As declared a lot above, we need to find extreme point of F(t)

So, let me try:

Let's assume that, F(t) has it's maximum value at t = t_{0}

F'(t = t_{0}) = 0

\rightarrow \frac{df}{dx} \frac{dx}{dt} + \frac{df}{dy} \frac{dy}{dt} = 0

Again, we can modify this equation by usage of inner product and gradient vector

\rightarrow ( \frac{df}{dx} i + \frac{df}{dy} j ) \:\:\: . \:\:\: (\frac{dx}{dt}i + \frac{dy}{dt}j)

Consequently,

\rightarrow \nabla_{f(x,y)} \textit{\:\:\: . \:\:\:} r'(t)= 0

At the extreme point of f(x,y), inner product of gradient of f(x,y) with tangent vector r'(t) is equal to zero, so they are orthogonal.

We also know that, gradient of constraint function g(x,y) is also orthogonal with r'(t) for all x and y values.

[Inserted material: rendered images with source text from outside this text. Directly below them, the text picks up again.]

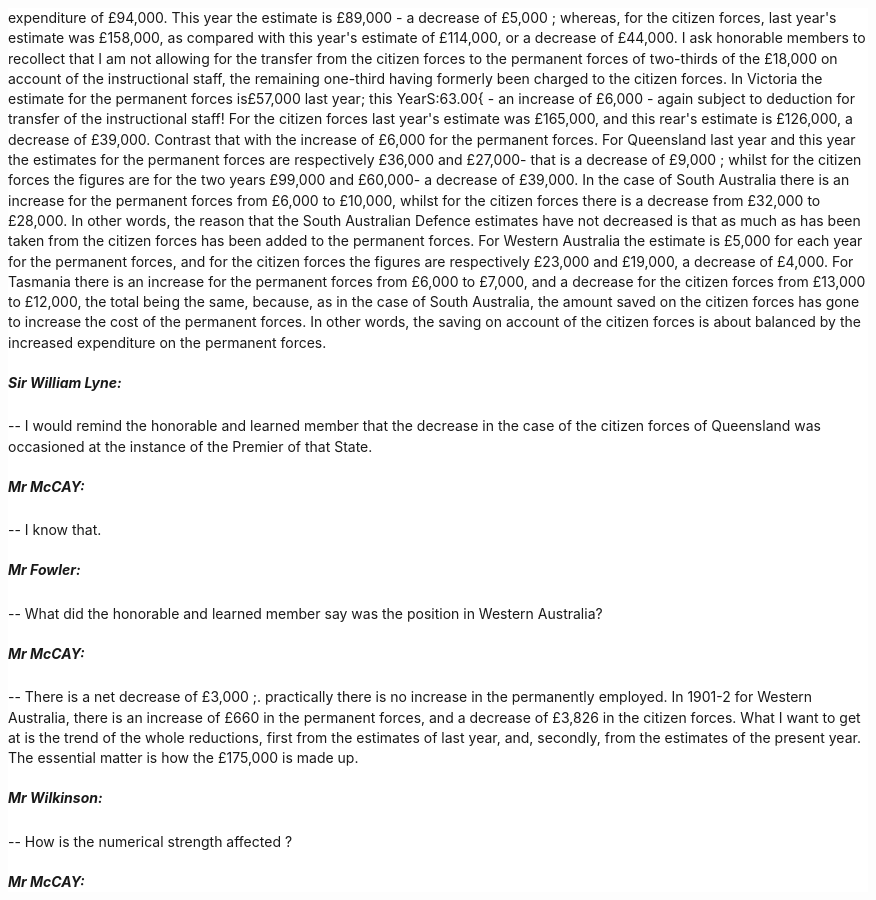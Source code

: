 expenditure of £94,000. This year the estimate is £89,000 - a decrease of £5,000 ; whereas, for the citizen forces, last year's estimate was £158,000, as compared with this year's estimate of £114,000, or a decrease of £44,000. I ask honorable members to recollect that I am not allowing for the transfer from the citizen forces to the permanent forces of two-thirds of the £18,000 on account of the instructional staff, the remaining one-third having formerly been charged to the citizen forces. In Victoria the estimate for the permanent forces is£57,000 last year; this YearS:63.00{ - an increase of £6,000 - again subject to deduction for transfer of the instructional staff! For the citizen forces last year's estimate was £165,000, and this rear's estimate is £126,000, a decrease of £39,000. Contrast that with the increase of £6,000 for the permanent forces. For Queensland last year and this year the estimates for the permanent forces are respectively £36,000 and £27,000- that is a decrease of £9,000 ; whilst for the citizen forces the figures are for the two years £99,000 and £60,000- a decrease of £39,000. In the case of South Australia there is an increase for the permanent forces from £6,000 to £10,000, whilst for the citizen forces there is a decrease from £32,000 to £28,000. In other words, the reason that the South Australian Defence estimates have not decreased is that as much as has been taken from the citizen forces has been added to the permanent forces. For Western Australia the estimate is £5,000 for each year for the permanent forces, and for the citizen forces the figures are respectively £23,000 and £19,000, a decrease of £4,000. For Tasmania there is an increase for the permanent forces from £6,000 to £7,000, and a decrease for the citizen forces  from  £13,000  to  £12,000,  the total being the same, because, as in the case of South Australia, the amount saved on the citizen forces has gone to increase the cost of the permanent forces. In other words, the saving on account of the citizen forces is about balanced by the increased expenditure on the permanent forces. 

##### Sir William Lyne:

--  I would remind the honorable and learned member that the decrease in the case of the citizen forces of Queensland was occasioned at the instance of the Premier of that State. 

##### Mr McCAY:

-- I know that. 

##### Mr Fowler:

--  What did the honorable and learned member say was the position in Western Australia? 

##### Mr McCAY:

-- There is a net decrease of  £3,000  ;. practically there is no increase in the permanently employed. In  1901-2  for Western Australia, there is an increase of  £660  in the permanent forces, and a decrease of  £3,826  in the citizen forces. What I want to get at is the trend of the whole reductions, first from the estimates of last year, and, secondly, from the estimates of the present year. The essential matter is how the  £175,000  is made up. 

##### Mr Wilkinson:

--  How is the numerical strength affected ? 

##### Mr McCAY:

So, here we observe that, at extreme point of f(x,y), normal line of it -which is \nabla_{f(x_{0},y_{0})}- is parallel to normal line of g(x,y) -which is \nabla_{g(x,y)}.

With this observation, we can finally write the following equation which is worth all the explanations above:

\nabla_{f(x_{0},y_{0})} = \lambda \nabla_{g(x_{0},y_{0})}

So, let's solve our example which consists f(x,y) = xy and g(x,y) = x^2 + y^2 = 16

y_{0}i + x_{0}j - \lambda(2x_{0}i + 2y_{0}j) = 0

\rightarrow \lambda = \frac{y_{0}}{2x_{0}}

\rightarrow \lambda = \frac{x_{0}}{2y_{0}}

\rightarrow x_{0} = y_{0} and since x_{0}^2 + y_{0}^2 = 16, x_{0} = y_{0} = 2\sqrt{2}